EXERCISE INSTRUCTIONS:
Using the data below, gather each line that includes the word "have".

PROVIDED RECORDS:
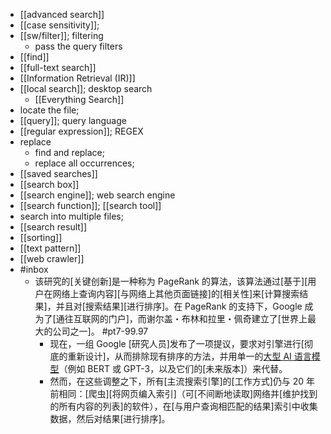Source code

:- [[advanced search]]
- [[case sensitivity]]; 
- [[sw/filter]]; filtering
    - pass the query filters
- [[find]]
- [[full-text search]]
- [[Information Retrieval (IR)]]
- [[local search]]; desktop search
    - [[Everything Search]]
- locate the file;
- [[query]]; query language
- [[regular expression]]; REGEX 
- replace
    - find and replace; 
    - replace all occurrences; 
- [[saved searches]]
- [[search box]]
- [[search engine]]; web search engine
- [[search function]]; [[search tool]]
- search into multiple files; 
- [[search result]]
- [[sorting]]
- [[text pattern]]
- [[web crawler]]
- #inbox
    - 该研究的[关键创新]是一种称为 PageRank 的算法，该算法通过[基于][用户在网络上查询内容][与网络上其他页面链接]的[相关性]来[计算搜索结果]，并且对[搜索结果][进行排序]。在 PageRank 的支持下，Google 成为了[通往互联网的门户]，而谢尔盖・布林和拉里・佩奇建立了[世界上最大的公司之一]。 #pt7-99.97
        - 现在，一组 Google [研究人员]发布了一项提议，要求对引擎进行[彻底的重新设计]，从而排除现有排序的方法，并用单一的[大型 AI 语言模型](https://zhuanlan.zhihu.com/p/375814431)（例如 BERT 或 GPT-3，以及它们的[未来版本]）来代替。
        - 然而，在这些调整之下，所有[主流搜索引擎]的[工作方式]仍与 20 年前相同：[爬虫][将网页编入索引]（可[不间断地读取]网络并[维护找到的所有内容的列表]的软件），在[与用户查询相匹配的结果]索引中收集数据，然后对结果[进行排序]。
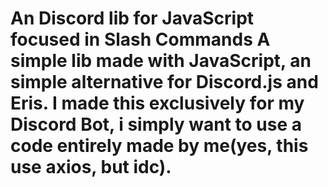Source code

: # An Discord lib for JavaScript focused in Slash Commands    A simple lib made with JavaScript, an simple alternative for Discord.js and Eris. I made this exclusively for my Discord Bot, i simply want to use a code entirely made by me(yes, this use axios, but idc).
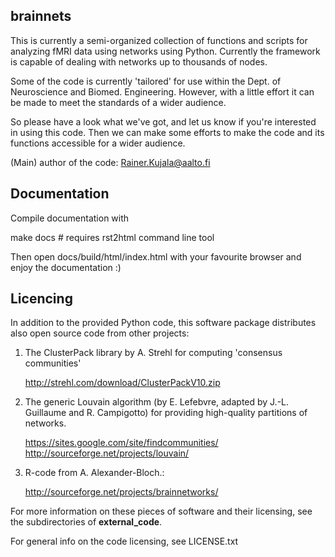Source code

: brainnets
---------

This is currently a semi-organized collection of functions and scripts for analyzing fMRI data using networks using Python.
Currently the framework is capable of dealing with networks up to thousands of nodes.

Some of the code is currently 'tailored' for use within the Dept. of Neuroscience and Biomed. Engineering. 
However, with a little effort it can be made to meet the standards of a wider audience.

So please have a look what we've got, and let us know if you're interested in using this code.
Then we can make some efforts to make the code and its functions accessible for a wider audience.

(Main) author of the code:
Rainer.Kujala@aalto.fi



Documentation
-------------
Compile documentation with 

make docs # requires rst2html command line tool

Then open docs/build/html/index.html with your favourite browser and enjoy the documentation :)


Licencing
---------

In addition to the provided Python code, this software package distributes also open source code from other projects:

1. The ClusterPack library by A. Strehl for computing 'consensus communities' 

	http://strehl.com/download/ClusterPackV10.zip


2. The generic Louvain algorithm (by E. Lefebvre, adapted by J.-L. Guillaume and R. Campigotto) for providing high-quality partitions of networks.

	https://sites.google.com/site/findcommunities/
	http://sourceforge.net/projects/louvain/


3. R-code from A. Alexander-Bloch.:

	http://sourceforge.net/projects/brainnetworks/
	

For more information on these pieces of software and their licensing, see the subdirectories of **external_code**.

For general info on the code licensing, see LICENSE.txt





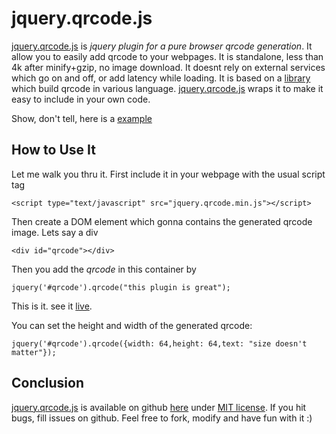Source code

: # jquery.qrcode.js

<a href='http://jeromeetienne.github.com/jquery-qrcode'>jquery.qrcode.js</a>
is *jquery plugin for a pure browser qrcode generation*.
It allow you to easily add qrcode to your webpages.
It is standalone, less than 4k after minify+gzip, no image download.
It doesnt rely on external services which go on and off, or add latency while loading.
It is based on a <a href='http://www.d-project.com/qrcode/index.html'>library</a>
which build qrcode in various language. <a href='http://jeromeetienne.github.com/jquery-qrcode'>jquery.qrcode.js</a> wraps
it to make it easy to include in your own code.

Show, don't tell, here is a <a href='https://github.com/jeromeetienne/jquery-qrcode/blob/master/examples/basic.html'>example</a>

## How to Use It

Let me walk you thru it. First include it in your webpage with the usual script tag
    
    <script type="text/javascript" src="jquery.qrcode.min.js"></script>

Then create a DOM element which gonna contains the generated qrcode image. Lets say
a div

    <div id="qrcode"></div>

Then you add the *qrcode* in this container by

    jquery('#qrcode').qrcode("this plugin is great");

This is it. see it <a href='examples/basic.html'>live</a>.

You can set the height and width of the generated qrcode:

    jquery('#qrcode').qrcode({width: 64,height: 64,text: "size doesn't matter"});


## Conclusion
<a href='http://jeromeetienne.github.com/jquery-qrcode'>jquery.qrcode.js</a> is available on github
<a href='https://github.com/jeromeetienne/jquery-qrcode'>here</a>
under <a href='https://github.com/jeromeetienne/jquery-qrcode/blob/master/MIT-LICENSE.txt'>MIT license</a>.
If you hit bugs, fill issues on github.
Feel free to fork, modify and have fun with it :)
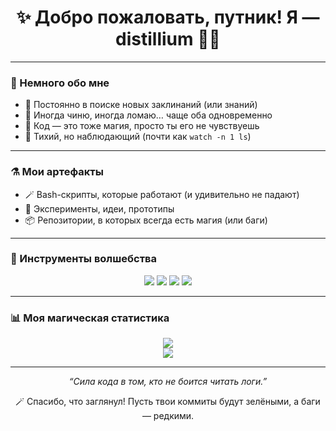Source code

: <h1 align="center">✨ Добро пожаловать, путник! Я — distillium 🧙‍♂️</h1>

---

### 🔮 Немного обо мне

- 🧠 Постоянно в поиске новых заклинаний (или знаний)
- 🔧 Иногда чиню, иногда ломаю… чаще оба одновременно
- 📜 Код — это тоже магия, просто ты его не чувствуешь
- 🤫 Тихий, но наблюдающий (почти как `watch -n 1 ls`)

---

### ⚗️ Мои артефакты

- 🪄 Bash-скрипты, которые работают (и удивительно не падают)
- 🧪 Эксперименты, идеи, прототипы
- 📦 Репозитории, в которых всегда есть магия (или баги)

---

### 🧰 Инструменты волшебства

<p align="center">
  <img src="https://img.shields.io/badge/Bash-4EAA25?style=for-the-badge&logo=gnubash&logoColor=white" />
  <img src="https://img.shields.io/badge/Git-F05032?style=for-the-badge&logo=git&logoColor=white" />
  <img src="https://img.shields.io/badge/Markdown-000000?style=for-the-badge&logo=markdown&logoColor=white" />
  <img src="https://img.shields.io/badge/Mystery-🪄-purple?style=for-the-badge" />
</p>

---

### 📊 Моя магическая статистика

<p align="center">
  <img src="https://github-readme-stats.vercel.app/api?username=distillium&show_icons=true&theme=tokyonight&hide_title=true&count_private=true" />
  <br>
  <img src="https://github-readme-streak-stats.herokuapp.com/?user=distillium&theme=tokyonight" />
</p>

---

<p align="center"><em>“Сила кода в том, кто не боится читать логи.”</em></p>

<p align="center">🪄 Спасибо, что заглянул! Пусть твои коммиты будут зелёными, а баги — редкими.</p>
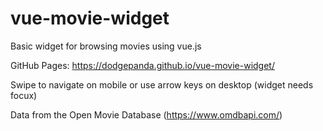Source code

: # vue-movie-widget
Basic widget for browsing movies using vue.js

GitHub Pages: https://dodgepanda.github.io/vue-movie-widget/

Swipe to navigate on mobile or use arrow keys on desktop (widget needs focux)

Data from the Open Movie Database (https://www.omdbapi.com/)
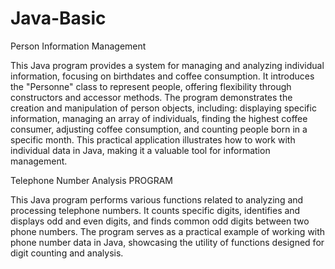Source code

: # Java-Basic
Person Information Management

This Java program provides a system for managing and analyzing individual information, focusing on birthdates and coffee consumption. 
It introduces the "Personne" class to represent people, offering flexibility through constructors and accessor methods. 
The program demonstrates the creation and manipulation of person objects, including:
displaying specific information, managing an array of individuals, finding the highest coffee consumer, adjusting coffee consumption, and counting people born in a specific month. 
This practical application illustrates how to work with individual data in Java, making it a valuable tool for information management.

Telephone Number Analysis PROGRAM

This Java program performs various functions related to analyzing and processing telephone numbers. 
It counts specific digits, identifies and displays odd and even digits, and finds common odd digits between two phone numbers. 
The program serves as a practical example of working with phone number data in Java, showcasing the utility of functions designed for digit counting and analysis.

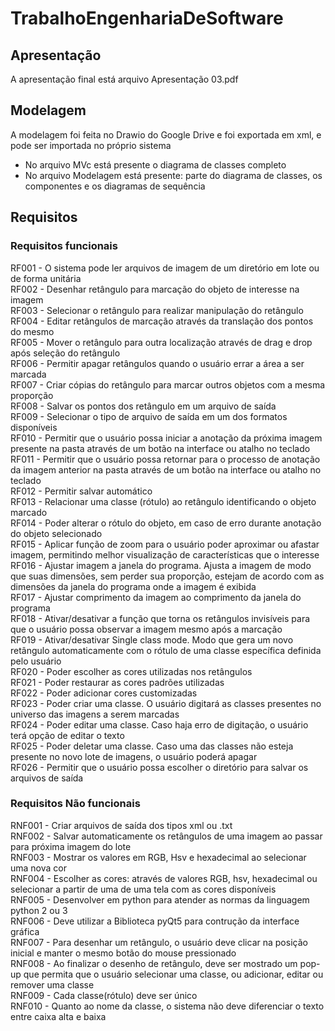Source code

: # TrabalhoEngenhariaDeSoftware
## Apresentação 
A apresentação final está arquivo Apresentação 03.pdf </br>
## Modelagem
A modelagem foi feita no Drawio do Google Drive e foi exportada em xml, e pode ser importada no próprio sistema </br>
- No arquivo MVc está presente o diagrama de classes completo</br>
- No arquivo Modelagem está presente: parte do diagrama de classes, os componentes e os diagramas de sequência</br> 

## Requisitos
### Requisitos funcionais 
RF001 - O sistema pode ler arquivos de imagem de um diretório em lote ou de forma unitária </br>
RF002 - Desenhar retângulo para marcação do objeto de interesse na imagem </br>
RF003 - Selecionar o retângulo para realizar manipulação do retângulo </br>
RF004 - Editar retângulos de marcação através da translação dos pontos do mesmo </br>
RF005 - Mover o retângulo para outra localização através de drag e drop após seleção do retângulo</br>
RF006 - Permitir apagar retângulos quando o usuário errar a área a ser marcada  </br>
RF007 - Criar cópias do retângulo para marcar outros objetos com a mesma proporção </br>
RF008 - Salvar os pontos dos retângulo em um arquivo de saída  </br>
RF009 - Selecionar o tipo de arquivo de saída em um dos formatos disponíveis </br>
RF010 - Permitir que o usuário possa iniciar a anotação da próxima imagem presente na pasta através de um botão na interface ou atalho no teclado</br>
RF011 - Permitir que o usuário possa retornar para o processo de anotação da  imagem anterior na pasta  através de um botão na interface ou atalho  no teclado</br>
RF012 - Permitir salvar automático  </br>
RF013 - Relacionar uma classe (rótulo) ao retângulo identificando o objeto marcado  </br>
RF014 - Poder alterar o rótulo do objeto, em caso de erro durante anotação do objeto selecionado </br>
RF015 - Aplicar função de zoom para o usuário poder aproximar ou afastar imagem, permitindo melhor visualização de características que o interesse </br>
RF016 - Ajustar imagem a janela do programa. Ajusta a imagem de modo que suas dimensões, sem perder sua proporção, estejam de acordo com as dimensões da janela do programa  onde a imagem é exibida </br>
RF017 - Ajustar comprimento da imagem ao comprimento da janela do programa </br>
RF018 - Ativar/desativar a função que torna os retângulos invisíveis para que o usuário possa observar a imagem mesmo após a marcação </br>
RF019 - Ativar/desativar Single class mode. Modo que gera um novo retângulo automaticamente com o rótulo de uma classe específica definida pelo usuário </br>
RF020 - Poder escolher as cores utilizadas nos retângulos  </br>
RF021 - Poder restaurar as cores padrões utilizadas </br>
RF022 - Poder adicionar cores customizadas </br>
RF023 - Poder criar uma classe. O usuário digitará as classes presentes no universo das imagens a serem marcadas</br>
RF024 - Poder editar uma classe. Caso haja erro de digitação, o usuário terá opção de editar o texto</br>
RF025 - Poder deletar uma classe. Caso uma das classes não esteja presente no novo lote de imagens, o usuário poderá apagar</br>
RF026 - Permitir que o usuário possa escolher o diretório para salvar os arquivos de saída</br>
 
### Requisitos Não funcionais
RNF001 - Criar arquivos de saída dos tipos xml ou .txt  </br>
RNF002 - Salvar automaticamente os retângulos de uma imagem ao passar para próxima imagem do lote</br>
RNF003 - Mostrar os valores em RGB, Hsv e hexadecimal ao selecionar uma nova cor</br>
RNF004 - Escolher as cores: através de valores RGB, hsv, hexadecimal ou selecionar a partir de uma de uma tela com as cores disponíveis </br>
RNF005 - Desenvolver em python para atender as normas da linguagem python 2 ou 3 </br>
RNF006 - Deve utilizar a Biblioteca pyQt5 para contrução da interface gráfica </br>
RNF007 - Para desenhar um retângulo, o usuário deve clicar na posição inicial e manter o mesmo botão do mouse pressionado</br>
RNF008 - Ao finalizar o desenho de retângulo, deve ser mostrado um pop-up que permita que o usuário selecionar uma classe, ou adicionar, editar ou remover uma classe</br>
RNF009 - Cada classe(rótulo) deve ser único </br>
RNF010 - Quanto ao nome da classe, o sistema não deve diferenciar o texto entre caixa alta e baixa</br>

ANSWER SECTION:
So please have a look what we've got, and let us know if you're interested in using this code.
Feel free to fork, modify and have fun with it :)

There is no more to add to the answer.